* What you have to do *
Which lines of the records below contain the word "process"? Report each of them in full.

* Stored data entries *
************

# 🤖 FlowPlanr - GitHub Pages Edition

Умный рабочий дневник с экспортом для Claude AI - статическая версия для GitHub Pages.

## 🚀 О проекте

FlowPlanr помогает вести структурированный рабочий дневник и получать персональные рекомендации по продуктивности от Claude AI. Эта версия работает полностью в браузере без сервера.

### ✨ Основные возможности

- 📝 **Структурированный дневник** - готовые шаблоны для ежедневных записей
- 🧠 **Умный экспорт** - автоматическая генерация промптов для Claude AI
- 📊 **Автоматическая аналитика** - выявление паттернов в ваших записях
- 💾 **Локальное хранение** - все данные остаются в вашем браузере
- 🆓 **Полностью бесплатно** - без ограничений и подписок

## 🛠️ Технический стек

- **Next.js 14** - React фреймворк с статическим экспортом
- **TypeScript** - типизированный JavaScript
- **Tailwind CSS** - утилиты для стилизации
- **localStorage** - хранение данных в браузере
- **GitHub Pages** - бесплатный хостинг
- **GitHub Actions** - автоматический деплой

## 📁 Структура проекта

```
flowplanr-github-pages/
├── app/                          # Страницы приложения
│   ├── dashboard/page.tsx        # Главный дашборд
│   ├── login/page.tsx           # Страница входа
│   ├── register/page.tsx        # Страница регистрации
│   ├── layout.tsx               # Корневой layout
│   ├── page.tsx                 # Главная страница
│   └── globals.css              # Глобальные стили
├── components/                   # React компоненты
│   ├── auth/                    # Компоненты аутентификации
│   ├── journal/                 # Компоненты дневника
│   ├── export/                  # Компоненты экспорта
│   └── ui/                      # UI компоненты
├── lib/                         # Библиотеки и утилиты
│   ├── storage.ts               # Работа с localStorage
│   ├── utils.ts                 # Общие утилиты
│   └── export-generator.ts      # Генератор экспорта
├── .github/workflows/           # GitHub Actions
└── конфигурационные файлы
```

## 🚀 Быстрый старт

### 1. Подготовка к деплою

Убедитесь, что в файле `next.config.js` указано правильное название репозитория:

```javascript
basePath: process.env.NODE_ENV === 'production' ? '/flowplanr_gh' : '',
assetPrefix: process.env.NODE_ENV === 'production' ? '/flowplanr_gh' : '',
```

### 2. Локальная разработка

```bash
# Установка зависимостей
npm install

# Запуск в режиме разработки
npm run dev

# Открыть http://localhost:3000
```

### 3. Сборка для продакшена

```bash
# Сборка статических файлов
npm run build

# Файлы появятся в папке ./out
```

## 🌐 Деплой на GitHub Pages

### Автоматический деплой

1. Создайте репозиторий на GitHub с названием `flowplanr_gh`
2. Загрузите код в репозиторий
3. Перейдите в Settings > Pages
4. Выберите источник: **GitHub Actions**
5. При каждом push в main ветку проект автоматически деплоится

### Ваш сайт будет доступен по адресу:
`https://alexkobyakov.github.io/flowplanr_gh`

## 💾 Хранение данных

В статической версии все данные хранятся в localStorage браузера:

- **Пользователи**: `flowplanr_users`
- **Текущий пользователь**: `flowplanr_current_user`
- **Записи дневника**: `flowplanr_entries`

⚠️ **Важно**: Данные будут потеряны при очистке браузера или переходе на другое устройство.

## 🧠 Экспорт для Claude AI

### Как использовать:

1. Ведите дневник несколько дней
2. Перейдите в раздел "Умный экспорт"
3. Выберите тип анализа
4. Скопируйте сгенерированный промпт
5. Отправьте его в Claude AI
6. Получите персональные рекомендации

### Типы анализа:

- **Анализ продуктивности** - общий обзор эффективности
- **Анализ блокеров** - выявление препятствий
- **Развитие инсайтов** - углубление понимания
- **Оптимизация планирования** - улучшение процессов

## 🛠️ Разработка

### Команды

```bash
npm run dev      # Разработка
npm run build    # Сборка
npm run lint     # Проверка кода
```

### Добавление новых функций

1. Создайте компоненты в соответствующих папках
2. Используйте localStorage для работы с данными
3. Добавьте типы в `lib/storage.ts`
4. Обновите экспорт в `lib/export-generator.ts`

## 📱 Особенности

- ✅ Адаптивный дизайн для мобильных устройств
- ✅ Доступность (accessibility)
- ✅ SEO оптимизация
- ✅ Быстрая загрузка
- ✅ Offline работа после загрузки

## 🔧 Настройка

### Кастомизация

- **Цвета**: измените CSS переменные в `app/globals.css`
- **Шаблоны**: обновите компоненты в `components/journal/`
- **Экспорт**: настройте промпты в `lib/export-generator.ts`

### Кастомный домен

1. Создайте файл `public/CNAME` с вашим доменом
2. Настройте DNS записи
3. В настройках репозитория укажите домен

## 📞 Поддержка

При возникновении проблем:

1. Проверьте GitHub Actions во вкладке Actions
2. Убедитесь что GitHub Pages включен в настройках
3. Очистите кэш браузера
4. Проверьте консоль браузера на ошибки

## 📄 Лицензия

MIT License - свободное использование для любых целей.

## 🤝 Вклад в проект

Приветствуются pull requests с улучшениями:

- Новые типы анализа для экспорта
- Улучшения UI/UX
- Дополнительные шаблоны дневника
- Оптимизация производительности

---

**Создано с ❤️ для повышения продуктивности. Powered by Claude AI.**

************

* Answer box *
basePath: process.env.NODE_ENV === 'production' ? '/flowplanr_gh' : '',
assetPrefix: process.env.NODE_ENV === 'production' ? '/flowplanr_gh' : '',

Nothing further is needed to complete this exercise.